D.3 Write a function that takes a random $4\times 4$ density matrix for two qubits and computes both reduced density matrices and the entanglement entropy. Test it on: (a) the four Bell states, (b) the state $|\psi\rangle = \cos\theta|00\rangle + \sin\theta|11\rangle$ for $\theta = 0, \pi/8, \pi/4, 3\pi/8, \pi/2$, and (c) five random pure states generated from random unitary matrices acting on $|00\rangle$.
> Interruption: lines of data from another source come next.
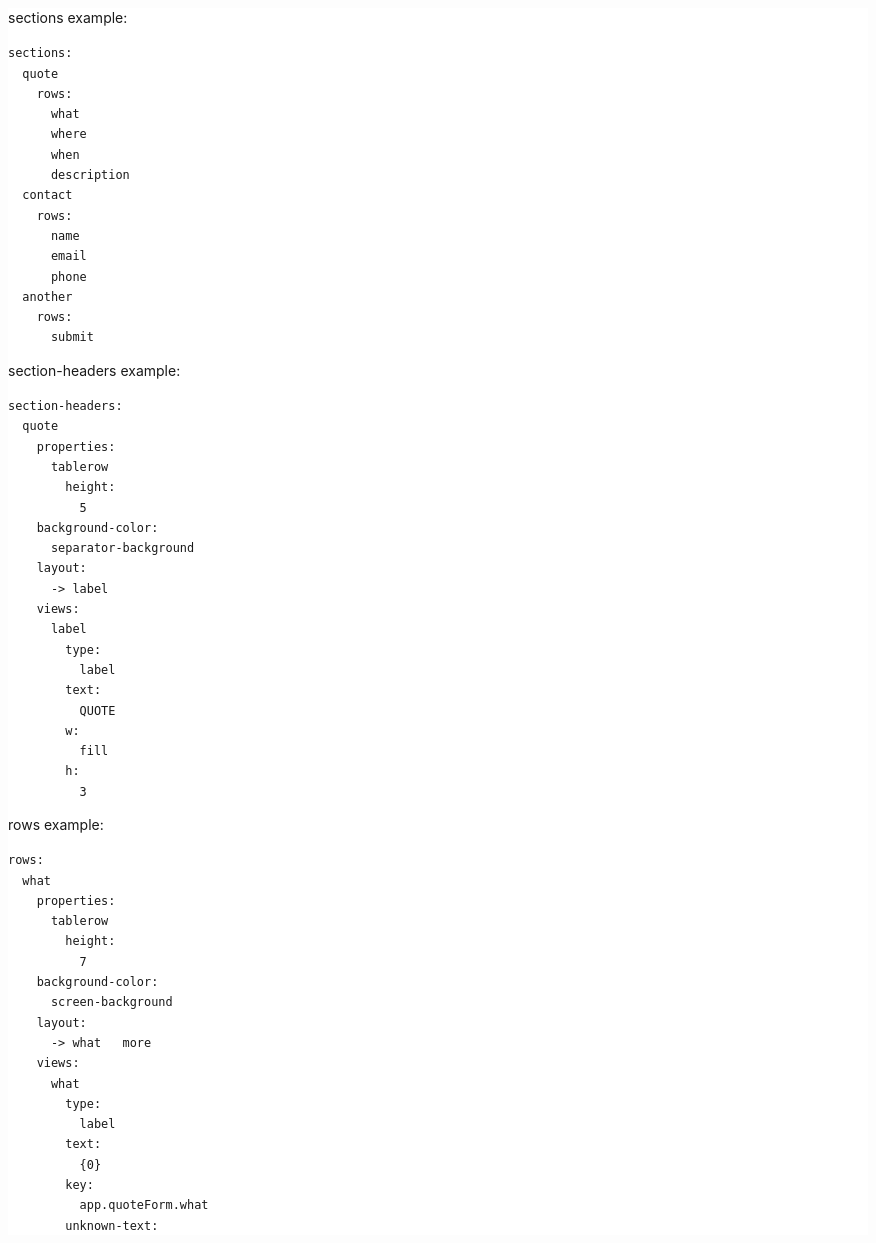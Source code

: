 sections example:

```
sections:
  quote
    rows:
      what
      where
      when
      description
  contact
    rows:
      name
      email
      phone
  another
    rows:
      submit
```

section-headers example:

```
section-headers:
  quote   
    properties:
      tablerow
        height:
          5
    background-color:
      separator-background
    layout:
      -> label
    views:
      label
        type:
          label
        text:
          QUOTE
        w:
          fill
        h:
          3
```

rows example:

```
rows:
  what
    properties:
      tablerow
        height:
          7
    background-color:
      screen-background
    layout:
      -> what   more
    views:
      what
        type:
          label
        text:
          {0}
        key:
          app.quoteForm.what
        unknown-text:
```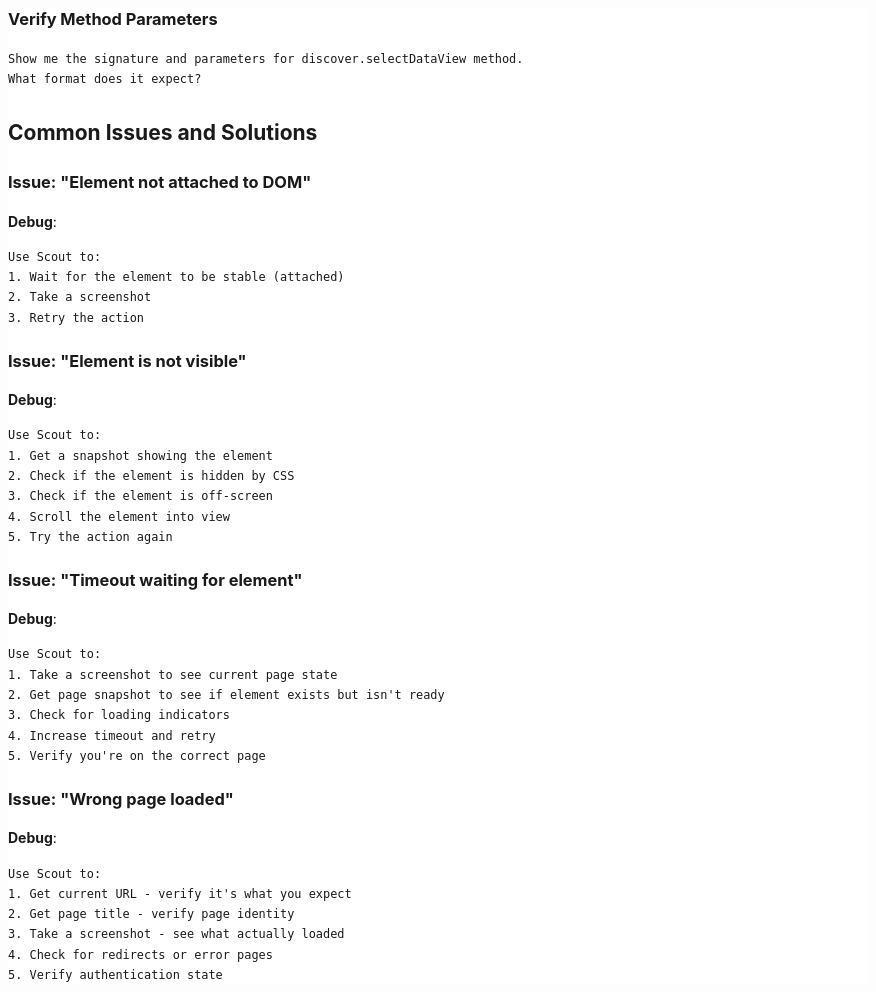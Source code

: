 ### Verify Method Parameters

```
Show me the signature and parameters for discover.selectDataView method.
What format does it expect?
```

## Common Issues and Solutions

### Issue: "Element not attached to DOM"

**Debug**:
```
Use Scout to:
1. Wait for the element to be stable (attached)
2. Take a screenshot
3. Retry the action
```

### Issue: "Element is not visible"

**Debug**:
```
Use Scout to:
1. Get a snapshot showing the element
2. Check if the element is hidden by CSS
3. Check if the element is off-screen
4. Scroll the element into view
5. Try the action again
```

### Issue: "Timeout waiting for element"

**Debug**:
```
Use Scout to:
1. Take a screenshot to see current page state
2. Get page snapshot to see if element exists but isn't ready
3. Check for loading indicators
4. Increase timeout and retry
5. Verify you're on the correct page
```

### Issue: "Wrong page loaded"

**Debug**:
```
Use Scout to:
1. Get current URL - verify it's what you expect
2. Get page title - verify page identity
3. Take a screenshot - see what actually loaded
4. Check for redirects or error pages
5. Verify authentication state
```
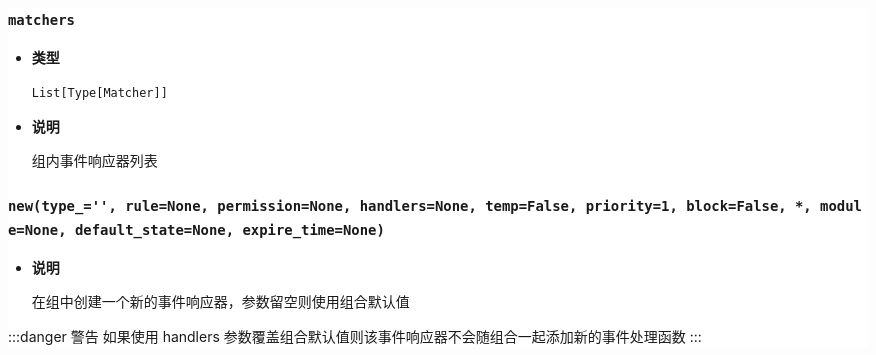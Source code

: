 

### `matchers`


* **类型**

    `List[Type[Matcher]]`



* **说明**

    组内事件响应器列表



### `new(type_='', rule=None, permission=None, handlers=None, temp=False, priority=1, block=False, *, module=None, default_state=None, expire_time=None)`


* **说明**

    在组中创建一个新的事件响应器，参数留空则使用组合默认值


:::danger 警告
如果使用 handlers 参数覆盖组合默认值则该事件响应器不会随组合一起添加新的事件处理函数
:::
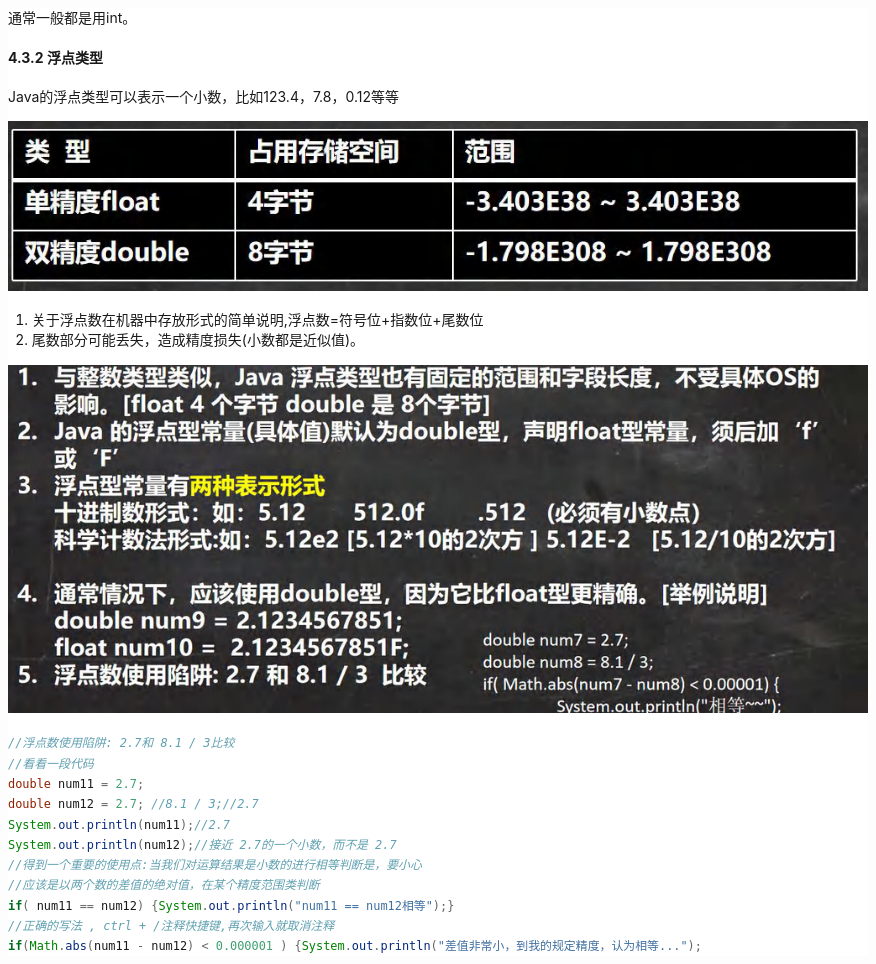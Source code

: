 通常一般都是用int。



#### 4.3.2 浮点类型

Java的浮点类型可以表示一个小数，比如123.4，7.8，0.12等等

![1733587766772](img/1733587766772.png)

1. 关于浮点数在机器中存放形式的简单说明,浮点数=符号位+指数位+尾数位
2. 尾数部分可能丢失，造成精度损失(小数都是近似值)。

![1733587802796](img/1733587802796.png)

```java
//浮点数使用陷阱: 2.7和 8.1 / 3比较
//看看一段代码
double num11 = 2.7;
double num12 = 2.7; //8.1 / 3;//2.7
System.out.println(num11);//2.7
System.out.println(num12);//接近 2.7的一个小数，而不是 2.7
//得到一个重要的使用点:当我们对运算结果是小数的进行相等判断是，要小心
//应该是以两个数的差值的绝对值，在某个精度范围类判断
if( num11 == num12) {System.out.println("num11 == num12相等");}
//正确的写法 , ctrl + /注释快捷键,再次输入就取消注释
if(Math.abs(num11 - num12) < 0.000001 ) {System.out.println("差值非常小，到我的规定精度，认为相等...");
```
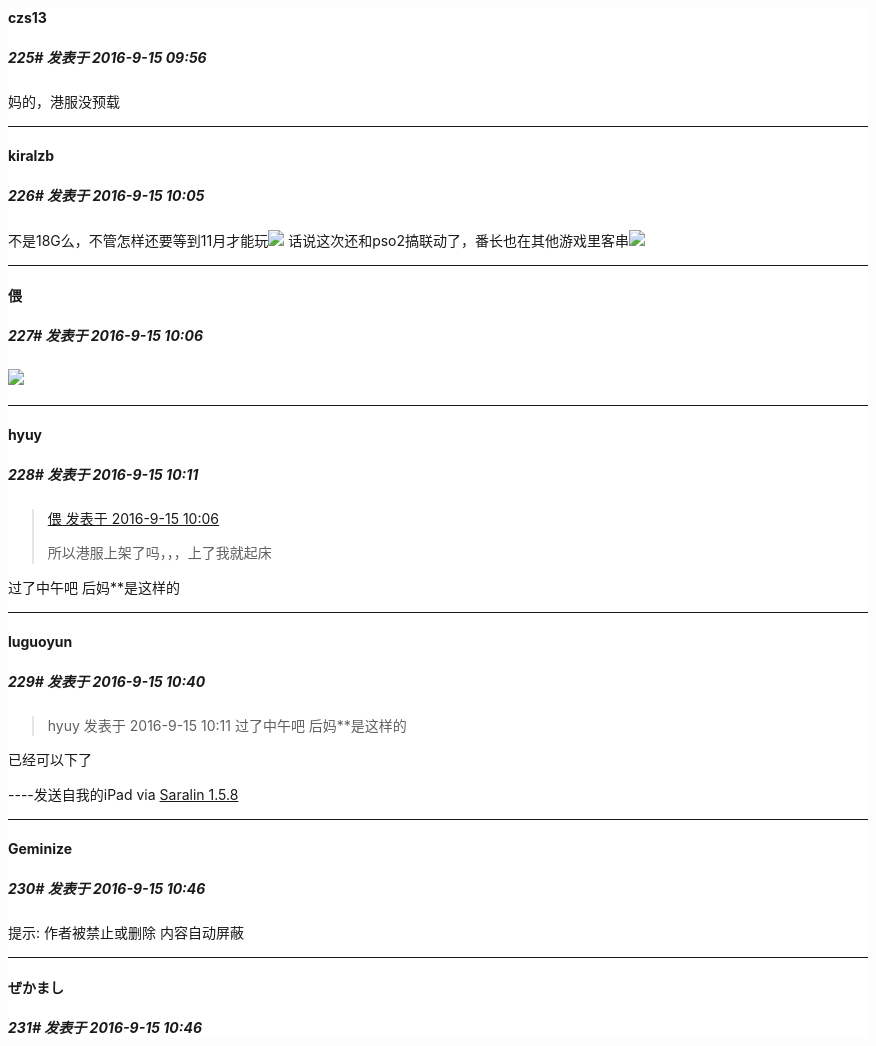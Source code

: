 ####  czs13  
##### 225#       发表于 2016-9-15 09:56

妈的，港服没预载

*****

####  kiralzb  
##### 226#       发表于 2016-9-15 10:05

不是18G么，不管怎样还要等到11月才能玩<img src="https://static.saraba1st.com/image/smiley/face/31.gif" referrerpolicy="no-referrer">
话说这次还和pso2搞联动了，番长也在其他游戏里客串<img src="https://static.saraba1st.com/image/smiley/face/11.gif" referrerpolicy="no-referrer">

*****

####  偎  
##### 227#       发表于 2016-9-15 10:06

<img src="https://static.saraba1st.com/image/smiley/face/149.gif" referrerpolicy="no-referrer">

*****

####  hyuy  
##### 228#       发表于 2016-9-15 10:11

<blockquote><a href="httphttps://bbs.saraba1st.com/2b/forum.php?mod=redirect&amp;goto=findpost&amp;pid=33585047&amp;ptid=1331676" target="_blank">偎 发表于 2016-9-15 10:06</a>

所以港服上架了吗，，，上了我就起床</blockquote>
过了中午吧 后妈**是这样的

*****

####  luguoyun  
##### 229#       发表于 2016-9-15 10:40

<blockquote>hyuy 发表于 2016-9-15 10:11
过了中午吧 后妈**是这样的</blockquote>
已经可以下了

----发送自我的iPad via [Saralin 1.5.8](https://itunes.apple.com/cn/app/saralin/id1086444812)

*****

####  Geminize  
##### 230#       发表于 2016-9-15 10:46

提示: 作者被禁止或删除 内容自动屏蔽

*****

####  ぜかまし  
##### 231#       发表于 2016-9-15 10:46
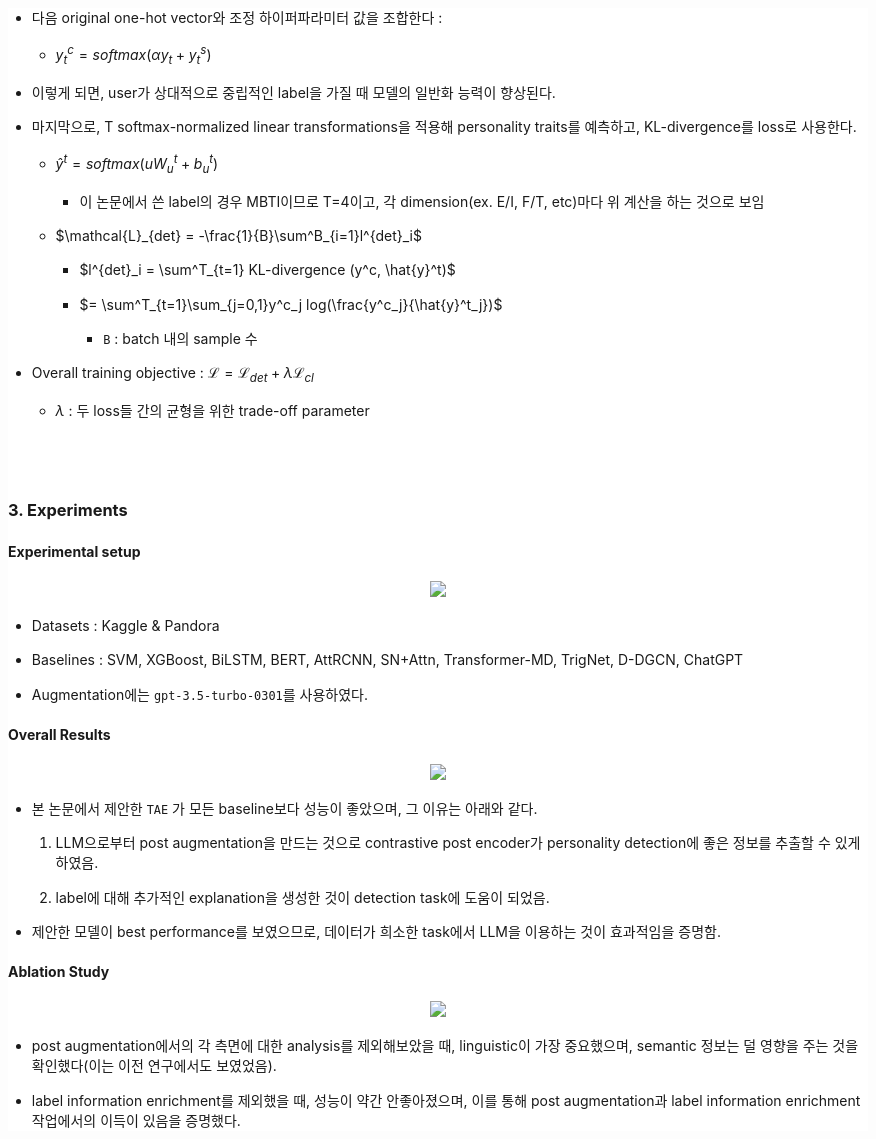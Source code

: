   - 다음 original one-hot vector와 조정 하이퍼파라미터 값을 조합한다 :

    - $y^c_t = softmax(\alpha y_t + y^s_t)$

  - 이렇게 되면, user가 상대적으로 중립적인 label을 가질 때 모델의 일반화 능력이 향상된다.

- 마지막으로, T softmax-normalized linear transformations을 적용해 personality traits를 예측하고, KL-divergence를 loss로 사용한다.

  - $\hat{y}^t = softmax(uW^t_u + b^t_u)$

    - 이 논문에서 쓴 label의 경우 MBTI이므로 T=4이고, 각 dimension(ex. E/I, F/T, etc)마다 위 계산을 하는 것으로 보임

  - $\mathcal{L}_{det} = -\frac{1}{B}\sum^B_{i=1}l^{det}_i$

    - $l^{det}_i = \sum^T_{t=1} KL-divergence (y^c, \hat{y}^t)$
    - $= \sum^T_{t=1}\sum_{j=0,1}y^c_j log(\frac{y^c_j}{\hat{y}^t_j})$

      - `B` : batch 내의 sample 수

- Overall training objective : $\mathcal{L} = \mathcal{L}_{det} + \lambda \mathcal{L}_{cl}$

  - $\lambda$ : 두 loss들 간의 균형을 위한 trade-off parameter

<br></br>

### 3. Experiments

#### Experimental setup

<div align="center"><img src=https://github.com/user-attachments/assets/db6c1dcd-a4ee-430f-ac1c-5a41aae07afa width="40%"></img></div>

- Datasets : Kaggle & Pandora

- Baselines : SVM, XGBoost, BiLSTM, BERT, AttRCNN, SN+Attn, Transformer-MD, TrigNet, D-DGCN, ChatGPT

- Augmentation에는 `gpt-3.5-turbo-0301`를 사용하였다.

#### Overall Results

<div align="center"><img src=https://github.com/user-attachments/assets/e009f6ac-5f75-484a-9ce2-30dd84c26a8b width="60%"></img></div>

- 본 논문에서 제안한 `TAE` 가 모든 baseline보다 성능이 좋았으며, 그 이유는 아래와 같다.

  1. LLM으로부터 post augmentation을 만드는 것으로 contrastive post encoder가 personality detection에 좋은 정보를 추출할 수 있게 하였음.

  2. label에 대해 추가적인 explanation을 생성한 것이 detection task에 도움이 되었음.

- 제안한 모델이 best performance를 보였으므로, 데이터가 희소한 task에서 LLM을 이용하는 것이 효과적임을 증명함.

#### Ablation Study

<div align="center"><img src=https://github.com/user-attachments/assets/c9123640-703f-489d-b876-c4834b72d8f8 width="40%"></img></div>

- post augmentation에서의 각 측면에 대한 analysis를 제외해보았을 때, linguistic이 가장 중요했으며, semantic 정보는 덜 영향을 주는 것을 확인했다(이는 이전 연구에서도 보였었음).

- label information enrichment를 제외했을 때, 성능이 약간 안좋아졌으며, 이를 통해 post augmentation과 label information enrichment 작업에서의 이득이 있음을 증명했다.
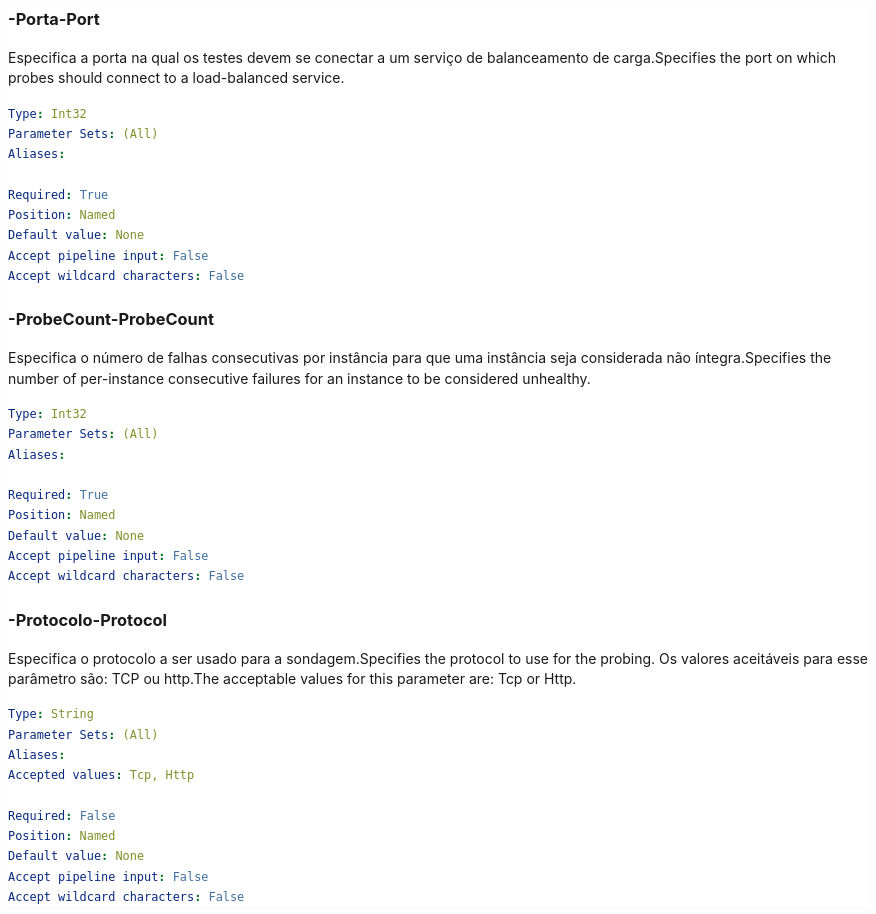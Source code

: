 ### <span data-ttu-id="a40bb-123">-Porta</span><span class="sxs-lookup"><span data-stu-id="a40bb-123">-Port</span></span>
<span data-ttu-id="a40bb-124">Especifica a porta na qual os testes devem se conectar a um serviço de balanceamento de carga.</span><span class="sxs-lookup"><span data-stu-id="a40bb-124">Specifies the port on which probes should connect to a load-balanced service.</span></span>

```yaml
Type: Int32
Parameter Sets: (All)
Aliases: 

Required: True
Position: Named
Default value: None
Accept pipeline input: False
Accept wildcard characters: False
```

### <span data-ttu-id="a40bb-125">-ProbeCount</span><span class="sxs-lookup"><span data-stu-id="a40bb-125">-ProbeCount</span></span>
<span data-ttu-id="a40bb-126">Especifica o número de falhas consecutivas por instância para que uma instância seja considerada não íntegra.</span><span class="sxs-lookup"><span data-stu-id="a40bb-126">Specifies the number of per-instance consecutive failures for an instance to be considered unhealthy.</span></span>

```yaml
Type: Int32
Parameter Sets: (All)
Aliases: 

Required: True
Position: Named
Default value: None
Accept pipeline input: False
Accept wildcard characters: False
```

### <span data-ttu-id="a40bb-127">-Protocolo</span><span class="sxs-lookup"><span data-stu-id="a40bb-127">-Protocol</span></span>
<span data-ttu-id="a40bb-128">Especifica o protocolo a ser usado para a sondagem.</span><span class="sxs-lookup"><span data-stu-id="a40bb-128">Specifies the protocol to use for the probing.</span></span>
<span data-ttu-id="a40bb-129">Os valores aceitáveis para esse parâmetro são: TCP ou http.</span><span class="sxs-lookup"><span data-stu-id="a40bb-129">The acceptable values for this parameter are: Tcp or Http.</span></span>

```yaml
Type: String
Parameter Sets: (All)
Aliases: 
Accepted values: Tcp, Http

Required: False
Position: Named
Default value: None
Accept pipeline input: False
Accept wildcard characters: False
```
D.4 Reproduce the thermal qubit entropy plot from Section 23.6 using Python. Plot $S(T)$ as a function of $k_BT/\Delta E$ from $0.01$ to $10$ on a semi-log scale. Mark the points where $S = 0.1\ln 2$, $0.5\ln 2$, and $0.9\ln 2$.

D.5 Implement the Luders measurement update rule from Section 23.5. Write a function measure(rho, projectors) that takes a density matrix and a list of projection operators, randomly selects an outcome according to the Born rule probabilities, and returns the post-measurement state. Test it by starting in $|{+x}\rangle\langle{+x}|$, measuring $\hat{S}_z$ 10,000 times, and verifying that the statistics match $P(\pm\hbar/2) = 1/2$.

D.6 Simulate the decoherence of a "Schrodinger cat" state of a harmonic oscillator. Represent the cat state $|\psi_{\text{cat}}\rangle \propto |\alpha\rangle + |-\alpha\rangle$ in the Fock basis (truncated to $n_{\max} = 40$), using $\alpha = 3$. Apply amplitude damping by evolving the coherent state amplitudes as $\alpha \to \alpha e^{-\kappa t/2}$ and compute the density matrix at each time step. Plot the Wigner function at $t = 0$, $t = 1/(4\kappa)$, and $t = 1/\kappa$, showing the disappearance of the interference fringes.

Part E: Challenge Problems (⭐⭐⭐⭐)

E.1: The No-Broadcasting Theorem

The no-cloning theorem (Chapter 11) states that an unknown pure state cannot be copied. The no-broadcasting theorem generalizes this to mixed states: there is no quantum operation that takes $\hat{\rho}$ to $\hat{\rho} \otimes \hat{\rho}$ for an arbitrary unknown mixed state.

Prove a simplified version: for a qubit, show that the map $\hat{\rho} \to \hat{\rho} \otimes \hat{\rho}$ is not linear. (Hint: consider $\hat{\rho}_1 = |0\rangle\langle 0|$ and $\hat{\rho}_2 = |1\rangle\langle 1|$ and their mixture.)

E.2: Strong Subadditivity

The von Neumann entropy satisfies the strong subadditivity inequality for three systems $A$, $B$, $C$:

$$S(\hat{\rho}_{ABC}) + S(\hat{\rho}_B) \leq S(\hat{\rho}_{AB}) + S(\hat{\rho}_{BC})$$

This is one of the deepest results in quantum information theory. Verify it numerically for a random three-qubit state (use QuTiP or NumPy). Generate 1000 random states and check that the inequality is never violated.

Hints and Selected Answers

A.1: Measure along $x$. The superposition $|{+x}\rangle$ gives spin-up with 100% probability. The mixture gives 50%.

B.1(a): $\hat{\rho} = \frac{1}{6}\begin{pmatrix} 5 & 1 \\ 1 & 1 \end{pmatrix}$

B.1(c): $\text{Tr}(\hat{\rho}^2) = 27/36 = 3/4$

B.2(c): $S = -\frac{3}{4}\ln\frac{3}{4} - \frac{1}{4}\ln\frac{1}{4} \approx 0.562$ nats

B.3(b): $\hat{\rho}_A = \frac{1}{3}\begin{pmatrix} 2 & 1 \\ 1 & 1 \end{pmatrix}$

B.5(d): $\langle E\rangle = \frac{\hbar\omega}{2}\coth\!\left(\frac{\beta\hbar\omega}{2}\right)$

B.6(e): $t = \frac{\ln 2}{2\Gamma}$

C.3(d): $S(\theta) = -\cos^2\theta\ln\cos^2\theta - \sin^2\theta\ln\sin^2\theta$, maximized at $\theta = \pi/4$.

C.6(c): $I(A:B) = 2\ln 2 \approx 1.386$ nats $= 2$ bits.